But this law makes it very different, converting the “johns” into sex traffickers based upon whether the person with whom they solicit sex is enslaved or underage. It then adds a $5,000 penalty, on top of any fine or sentence of incarceration imposed by a court, to fund itself.
Fund private, municipal, and state efforts to establish “dedicated anti-trafficking law enforcement units and task forces” and “ensure that Federal law enforcement officers are engaged in activities, programs, or operations involving the detection, investigation, and prosecution” of sex trafficking.
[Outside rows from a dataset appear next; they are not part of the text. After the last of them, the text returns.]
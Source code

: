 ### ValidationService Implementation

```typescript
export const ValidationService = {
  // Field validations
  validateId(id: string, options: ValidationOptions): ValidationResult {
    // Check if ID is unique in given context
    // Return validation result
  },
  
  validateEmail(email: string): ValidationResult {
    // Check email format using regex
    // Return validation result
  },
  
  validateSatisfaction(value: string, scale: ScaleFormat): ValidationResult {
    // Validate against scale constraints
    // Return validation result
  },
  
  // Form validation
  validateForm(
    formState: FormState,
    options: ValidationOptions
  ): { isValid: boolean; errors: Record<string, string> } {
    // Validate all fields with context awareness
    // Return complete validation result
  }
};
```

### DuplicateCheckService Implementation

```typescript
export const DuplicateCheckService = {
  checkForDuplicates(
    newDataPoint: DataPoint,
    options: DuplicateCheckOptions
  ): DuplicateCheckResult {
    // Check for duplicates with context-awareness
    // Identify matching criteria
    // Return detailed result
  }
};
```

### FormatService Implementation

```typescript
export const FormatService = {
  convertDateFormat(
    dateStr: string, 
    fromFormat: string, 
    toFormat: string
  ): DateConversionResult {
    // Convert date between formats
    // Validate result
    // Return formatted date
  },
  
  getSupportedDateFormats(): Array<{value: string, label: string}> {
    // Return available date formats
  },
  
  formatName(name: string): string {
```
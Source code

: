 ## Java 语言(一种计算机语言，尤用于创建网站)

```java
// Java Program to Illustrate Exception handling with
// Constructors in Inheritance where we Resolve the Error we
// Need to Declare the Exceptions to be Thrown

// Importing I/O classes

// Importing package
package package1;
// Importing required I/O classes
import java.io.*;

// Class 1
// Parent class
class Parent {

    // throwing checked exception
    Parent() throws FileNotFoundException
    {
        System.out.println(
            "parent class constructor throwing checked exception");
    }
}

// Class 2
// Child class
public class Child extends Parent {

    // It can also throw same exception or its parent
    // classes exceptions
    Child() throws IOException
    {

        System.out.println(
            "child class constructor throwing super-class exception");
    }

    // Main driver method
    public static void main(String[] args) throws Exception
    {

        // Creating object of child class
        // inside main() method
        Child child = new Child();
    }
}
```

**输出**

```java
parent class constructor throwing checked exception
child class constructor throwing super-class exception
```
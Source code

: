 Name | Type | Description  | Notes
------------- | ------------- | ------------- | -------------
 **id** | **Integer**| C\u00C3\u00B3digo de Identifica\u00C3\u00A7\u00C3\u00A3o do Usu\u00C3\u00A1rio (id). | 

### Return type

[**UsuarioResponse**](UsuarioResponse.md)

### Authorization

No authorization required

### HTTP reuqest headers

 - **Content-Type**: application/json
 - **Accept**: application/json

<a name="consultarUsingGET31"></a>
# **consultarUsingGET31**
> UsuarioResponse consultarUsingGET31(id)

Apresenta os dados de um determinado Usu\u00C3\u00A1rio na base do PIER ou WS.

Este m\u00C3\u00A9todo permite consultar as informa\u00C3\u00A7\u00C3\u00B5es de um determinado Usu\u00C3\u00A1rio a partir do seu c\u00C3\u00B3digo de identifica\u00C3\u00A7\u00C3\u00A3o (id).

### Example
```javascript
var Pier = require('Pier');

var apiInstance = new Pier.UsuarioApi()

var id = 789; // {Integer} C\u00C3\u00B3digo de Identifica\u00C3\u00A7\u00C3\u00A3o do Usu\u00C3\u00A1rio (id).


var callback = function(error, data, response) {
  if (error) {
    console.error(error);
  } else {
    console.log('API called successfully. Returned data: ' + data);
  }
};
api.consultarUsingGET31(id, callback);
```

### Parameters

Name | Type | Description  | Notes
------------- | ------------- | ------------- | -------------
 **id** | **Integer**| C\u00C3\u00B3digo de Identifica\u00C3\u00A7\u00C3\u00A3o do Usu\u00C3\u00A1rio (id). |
Establish the “Human Exploitation Rescue Operative (HERO) Child Rescue Corps.” In the HERO Corps, “the returning military heroes of the United States are trained and hired to investigate crimes of child exploitation in order to target predators and rescue children from sexual abuse and slavery.”
Create a Computer Forensics Unit and a Child Exploitation Investigations Unit within the Cyber Crimes Center (a division of U.S. Immigrations and Customs Enforcement) to investigate trafficking, IP theft, money laundering, arms proliferation, and “illicit activity” on the deep web.
As Senate Majority Leader, Mitch McConnell, says, it’s a comprehensive bill. No kidding. And whoever came up with the HERO acronym should get a bonus, because that’s the sort of stuff people adore.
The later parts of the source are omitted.